Any vaccine is, by the most optimistic scientific estimates/guesses – maybe 18 months away, minimum. So for the foreseeable future – in spite of the political narrative of opening up the lockdown in stages – as we make minor and major adjustments to our lives, the unnaturalness and discomfort (at some basic level of our selves) will continue.

But – and this is a big but – this is not only a gloomy prognosis, because we also glimpse that something else could happen, should happen, we have to make happen, as we rebuild from the ruins of the old. Even in these recent weeks, we’ve glimpsed the opportunity for future transformation: less pollution in our cities as roads are closed and streets are pedestrianised, less international business travel and co2 in the atmosphere as Zoom meetings replace what are suddenly seen as  unnecessary journeys,  less homelessness as new ways are found of providing housing for those who have struggled to own or even rent a roof over their head, maybe less inequality in society as previously denigrated occupations in care homes and delivery and nursing and cleaning and a host of others forms of earning a living  are newly seen as deserving better wages and conditions: less of all that, and more focus on what really matters in a society – which is our well-being as human beings.

Can the National Health Service really become pivotal in a new and expanded and adequately funded way to embrace physical health and psychological/mental health and end of life care, and social and nursing care for the elderly, and for people struggling with disabilities? A National Health and Welfare Service that brings together physical health and mental health and social health care. Is it just a fantasied ‘promised land’ to imagine that personal well-being, all-round personal care, could become the primary target of social and economic policy?

What an opportunity we have for a reordering of priorities! The air we breathe, the wages that citizens earn, the education our children receive, the jobs that are valued – that old ‘normal’ had deep fissures in it, huge injustices, major gaps in provision and care.

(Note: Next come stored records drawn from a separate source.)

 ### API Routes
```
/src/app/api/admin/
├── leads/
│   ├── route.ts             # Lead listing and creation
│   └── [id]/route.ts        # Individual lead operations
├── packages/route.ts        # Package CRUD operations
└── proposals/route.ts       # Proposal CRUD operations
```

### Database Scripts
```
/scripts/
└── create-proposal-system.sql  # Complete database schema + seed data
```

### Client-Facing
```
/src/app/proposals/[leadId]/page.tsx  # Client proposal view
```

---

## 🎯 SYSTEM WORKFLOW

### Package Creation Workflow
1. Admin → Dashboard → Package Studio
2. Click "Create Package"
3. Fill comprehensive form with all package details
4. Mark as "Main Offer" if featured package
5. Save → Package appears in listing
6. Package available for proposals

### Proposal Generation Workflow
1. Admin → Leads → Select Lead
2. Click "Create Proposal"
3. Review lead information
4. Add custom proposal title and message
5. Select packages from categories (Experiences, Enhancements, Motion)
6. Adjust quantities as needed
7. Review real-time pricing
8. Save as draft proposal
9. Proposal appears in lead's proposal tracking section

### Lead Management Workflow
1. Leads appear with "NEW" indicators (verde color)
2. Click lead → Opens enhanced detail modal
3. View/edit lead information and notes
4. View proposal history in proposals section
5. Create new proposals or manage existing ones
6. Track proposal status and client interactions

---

Were we really content for ‘normal’ life in London to mean that life expectancy in Kensington and Chelsea’s Grenfell ward is 22 years shorter than in that same borough’s Harrods ward? ‘Normal’ life was/is often a social and political scandal.

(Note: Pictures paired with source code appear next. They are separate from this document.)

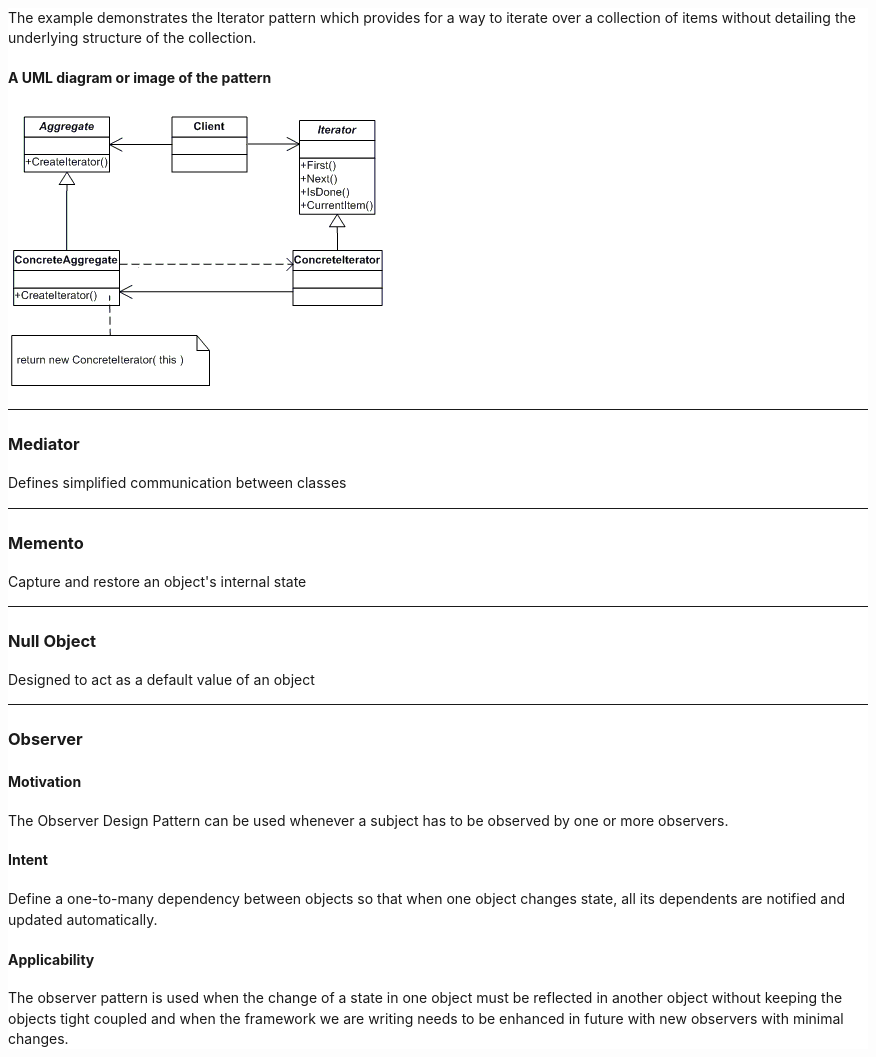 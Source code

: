 The example demonstrates the Iterator pattern which provides for a way to iterate over a collection of items without detailing the underlying structure of the collection.

#### A UML diagram or image of the pattern
![Iterator](https://github.com/EmiliaPavlova/DesignPatterns/blob/master/imgs/iterator.gif)

----------

### Mediator
Defines simplified communication between classes

----------

### Memento
Capture and restore an object's internal state

----------

### Null Object
Designed to act as a default value of an object

----------

### Observer

#### Motivation
The Observer Design Pattern can be used whenever a subject has to be observed by one or more observers.

#### Intent
Define a one-to-many dependency between objects so that when one object changes state, all its dependents are notified and updated automatically. 

#### Applicability
The observer pattern is used when the change of a state in one object must be reflected in another object without keeping the objects tight coupled and when the framework we are writing needs to be enhanced in future with new observers with minimal changes.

This epidemic, beyond the personal inconveniences it has and will put us through, offers us a chance of changing parts of what is rotten in our society.  That one grim statistic about the gap of 22 years represents the scale of the task. The task is a political one, but the task that falls on all citizens of goodwill – and I know this community is filled with people of that kind of goodwill and  Jewish commitment to the values of compassion and generosity and justice – the task falls on all of us to be talking about these necessary changes now, while we are still suffering our own losses and diminishments. We need to talk about it with each other, within our larger Jewish community, and in our local communities, with local counsellors and MPs.

Cheery optimism about getting used to the so-called ‘new normal’ isn’t good enough. If that  ‘new normal’ is just a shadow-version of the old normal, a replay of all the old failures but with social distancing on top, that’s not an optimistic prospect. Real optimism is linked to the possibility of real change, where the fundamentals of what makes life worth living are re-ordered so that human growth, human flourishing, is the aim and the focus of our society.

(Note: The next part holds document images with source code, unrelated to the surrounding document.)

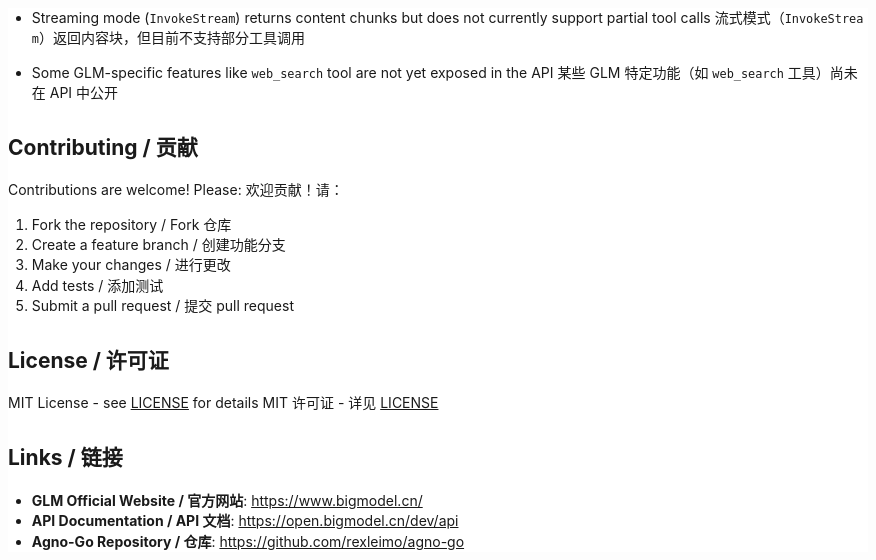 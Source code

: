 - Streaming mode (`InvokeStream`) returns content chunks but does not currently support partial tool calls
  流式模式（`InvokeStream`）返回内容块，但目前不支持部分工具调用

- Some GLM-specific features like `web_search` tool are not yet exposed in the API
  某些 GLM 特定功能（如 `web_search` 工具）尚未在 API 中公开

## Contributing / 贡献

Contributions are welcome! Please:
欢迎贡献！请：

1. Fork the repository / Fork 仓库
2. Create a feature branch / 创建功能分支
3. Make your changes / 进行更改
4. Add tests / 添加测试
5. Submit a pull request / 提交 pull request

## License / 许可证

MIT License - see [LICENSE](../../../../LICENSE) for details
MIT 许可证 - 详见 [LICENSE](../../../../LICENSE)

## Links / 链接

- **GLM Official Website / 官方网站**: https://www.bigmodel.cn/
- **API Documentation / API 文档**: https://open.bigmodel.cn/dev/api
- **Agno-Go Repository / 仓库**: https://github.com/rexleimo/agno-go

We have a long way to go on this journey, it could take 40 years. But the next 40 weeks, and certainly the next 40 months will tell us if this once-in-a generation, once-in-three generations,  life-giving opportunity is going to be grasped or squandered.  I’m not holding my breath, but I am trying to find the words.

Yes – words are innocent. But words can also be weapons. Let’s hope that enough of us can find our voices, find the words, speak truth to power. We’ll have to see.